(Rendered images with source text)

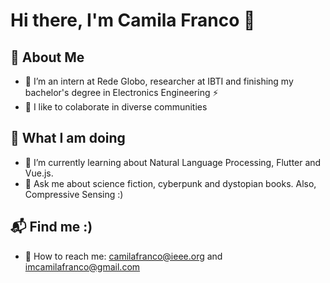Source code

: # Hi there, I'm Camila Franco 👋



## 🌠 About Me


- 🧠 I’m an intern at Rede Globo, researcher at IBTI and finishing my bachelor's degree in Electronics Engineering ⚡
- 👯 I like to colaborate in diverse communities


## 🤖 What I am doing

- 🌱 I’m currently learning about Natural Language Processing, Flutter and Vue.js.
- 💬 Ask me about science fiction, cyberpunk and dystopian books. Also, Compressive Sensing :)

## 📬 Find me :)

- 👾 How to reach me: camilafranco@ieee.org and imcamilafranco@gmail.com






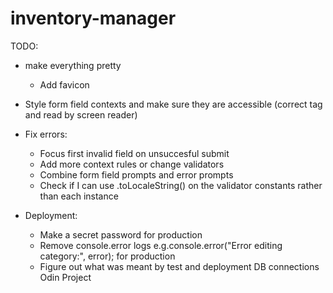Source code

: # inventory-manager

TODO:

- make everything pretty

  - Add favicon

- Style form field contexts and make sure they are accessible (correct tag and read by screen reader)

- Fix errors:

  - Focus first invalid field on unsuccesful submit
  - Add more context rules or change validators
  - Combine form field prompts and error prompts
  - Check if I can use .toLocaleString() on the validator constants rather than each instance

- Deployment:
  - Make a secret password for production
  - Remove console.error logs e.g.console.error("Error editing category:", error); for production
  - Figure out what was meant by test and deployment DB connections Odin Project
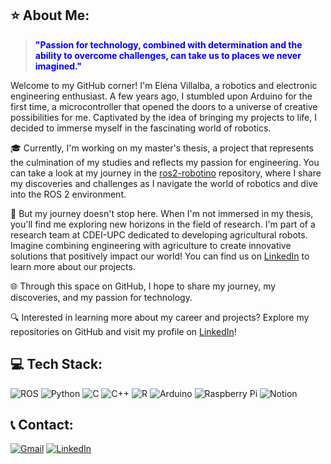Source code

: ## **⭐️ About Me:**

> **<span style="color:blue">"Passion for technology, combined with determination and the ability to overcome challenges, can take us to places we never imagined."</span>**

Welcome to my GitHub corner! I'm Elena Villalba, a robotics and electronic engineering enthusiast. A few years ago, I stumbled upon Arduino for the first time, a microcontroller that opened the doors to a universe of creative possibilities for me. Captivated by the idea of bringing my projects to life, I decided to immerse myself in the fascinating world of robotics.

  🎓 Currently, I'm working on my master's thesis, a project that represents the culmination of my studies and reflects my passion for engineering. You can take a look at my journey in the [ros2-robotino](https://github.com/evillalbaa/robotino4-ros2) repository, where I share my discoveries and challenges as I navigate the world of robotics and dive into the ROS 2 environment.
    
  🚜 But my journey doesn't stop here. When I'm not immersed in my thesis, you'll find me exploring new horizons in the field of research. I'm part of a research team at CDEI-UPC dedicated to developing agricultural robots. Imagine combining engineering with agriculture to create innovative solutions that positively impact our world! You can find us on [LinkedIn](https://www.linkedin.com/company/cdei-upc/) to learn more about our projects.

  🌐 Through this space on GitHub, I hope to share my journey, my discoveries, and my passion for technology.
  
  🔍 Interested in learning more about my career and projects? Explore my repositories on GitHub and visit my profile on [LinkedIn](https://www.linkedin.com/in/elena-villalba/)!

## **💻 Tech Stack:**
![ROS](https://img.shields.io/badge/ros-%230A0FF9.svg?style=for-the-badge&logo=ros&logoColor=white) ![Python](https://img.shields.io/badge/python-3670A0?style=for-the-badge&logo=python&logoColor=ffdd54) ![C](https://img.shields.io/badge/c-%2300599C.svg?style=for-the-badge&logo=c&logoColor=white) ![C++](https://img.shields.io/badge/c++-%2300599C.svg?style=for-the-badge&logo=c%2B%2B&logoColor=white) ![R](https://img.shields.io/badge/r-%23276DC3.svg?style=for-the-badge&logo=r&logoColor=white) ![Arduino](https://img.shields.io/badge/-Arduino-00979D?style=for-the-badge&logo=Arduino&logoColor=white) ![Raspberry Pi](https://img.shields.io/badge/-RaspberryPi-C51A4A?style=for-the-badge&logo=Raspberry-Pi) ![Notion](https://img.shields.io/badge/Notion-%23000000.svg?style=for-the-badge&logo=notion&logoColor=white)

## **📞 Contact:**
[![Gmail](https://img.shields.io/badge/Gmail-D14836?style=for-the-badge&logo=gmail&logoColor=white)](mailto:evillalba001@gmail.com)
[![LinkedIn](https://img.shields.io/badge/LinkedIn-0077B5?style=for-the-badge&logo=linkedin&logoColor=white)](https://www.linkedin.com/in/elena-villalba/)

Problem
Skipping every picture, reproduce the records word for word.

Exercise answer
Source code

: # Hi there, I'm Camila Franco 👋



## 🌠 About Me


- 🧠 I’m an intern at Rede Globo, researcher at IBTI and finishing my bachelor's degree in Electronics Engineering ⚡
- 👯 I like to colaborate in diverse communities


## 🤖 What I am doing

- 🌱 I’m currently learning about Natural Language Processing, Flutter and Vue.js.
- 💬 Ask me about science fiction, cyberpunk and dystopian books. Also, Compressive Sensing :)

## 📬 Find me :)

- 👾 How to reach me: camilafranco@ieee.org and imcamilafranco@gmail.com






Source code

: # inventory-manager

TODO:

- make everything pretty

  - Add favicon

- Style form field contexts and make sure they are accessible (correct tag and read by screen reader)

- Fix errors:

  - Focus first invalid field on unsuccesful submit
  - Add more context rules or change validators
  - Combine form field prompts and error prompts
  - Check if I can use .toLocaleString() on the validator constants rather than each instance

- Deployment:
  - Make a secret password for production
  - Remove console.error logs e.g.console.error("Error editing category:", error); for production
  - Figure out what was meant by test and deployment DB connections Odin Project
Source code

: ## **⭐️ About Me:**

> **<span style="color:blue">"Passion for technology, combined with determination and the ability to overcome challenges, can take us to places we never imagined."</span>**

Welcome to my GitHub corner! I'm Elena Villalba, a robotics and electronic engineering enthusiast. A few years ago, I stumbled upon Arduino for the first time, a microcontroller that opened the doors to a universe of creative possibilities for me. Captivated by the idea of bringing my projects to life, I decided to immerse myself in the fascinating world of robotics.

  🎓 Currently, I'm working on my master's thesis, a project that represents the culmination of my studies and reflects my passion for engineering. You can take a look at my journey in the [ros2-robotino](https://github.com/evillalbaa/robotino4-ros2) repository, where I share my discoveries and challenges as I navigate the world of robotics and dive into the ROS 2 environment.
    
  🚜 But my journey doesn't stop here. When I'm not immersed in my thesis, you'll find me exploring new horizons in the field of research. I'm part of a research team at CDEI-UPC dedicated to developing agricultural robots. Imagine combining engineering with agriculture to create innovative solutions that positively impact our world! You can find us on [LinkedIn](https://www.linkedin.com/company/cdei-upc/) to learn more about our projects.

  🌐 Through this space on GitHub, I hope to share my journey, my discoveries, and my passion for technology.
  
  🔍 Interested in learning more about my career and projects? Explore my repositories on GitHub and visit my profile on [LinkedIn](https://www.linkedin.com/in/elena-villalba/)!

## **💻 Tech Stack:**
![ROS](https://img.shields.io/badge/ros-%230A0FF9.svg?style=for-the-badge&logo=ros&logoColor=white) ![Python](https://img.shields.io/badge/python-3670A0?style=for-the-badge&logo=python&logoColor=ffdd54) ![C](https://img.shields.io/badge/c-%2300599C.svg?style=for-the-badge&logo=c&logoColor=white) ![C++](https://img.shields.io/badge/c++-%2300599C.svg?style=for-the-badge&logo=c%2B%2B&logoColor=white) ![R](https://img.shields.io/badge/r-%23276DC3.svg?style=for-the-badge&logo=r&logoColor=white) ![Arduino](https://img.shields.io/badge/-Arduino-00979D?style=for-the-badge&logo=Arduino&logoColor=white) ![Raspberry Pi](https://img.shields.io/badge/-RaspberryPi-C51A4A?style=for-the-badge&logo=Raspberry-Pi) ![Notion](https://img.shields.io/badge/Notion-%23000000.svg?style=for-the-badge&logo=notion&logoColor=white)

## **📞 Contact:**
[![Gmail](https://img.shields.io/badge/Gmail-D14836?style=for-the-badge&logo=gmail&logoColor=white)](mailto:evillalba001@gmail.com)
[![LinkedIn](https://img.shields.io/badge/LinkedIn-0077B5?style=for-the-badge&logo=linkedin&logoColor=white)](https://www.linkedin.com/in/elena-villalba/)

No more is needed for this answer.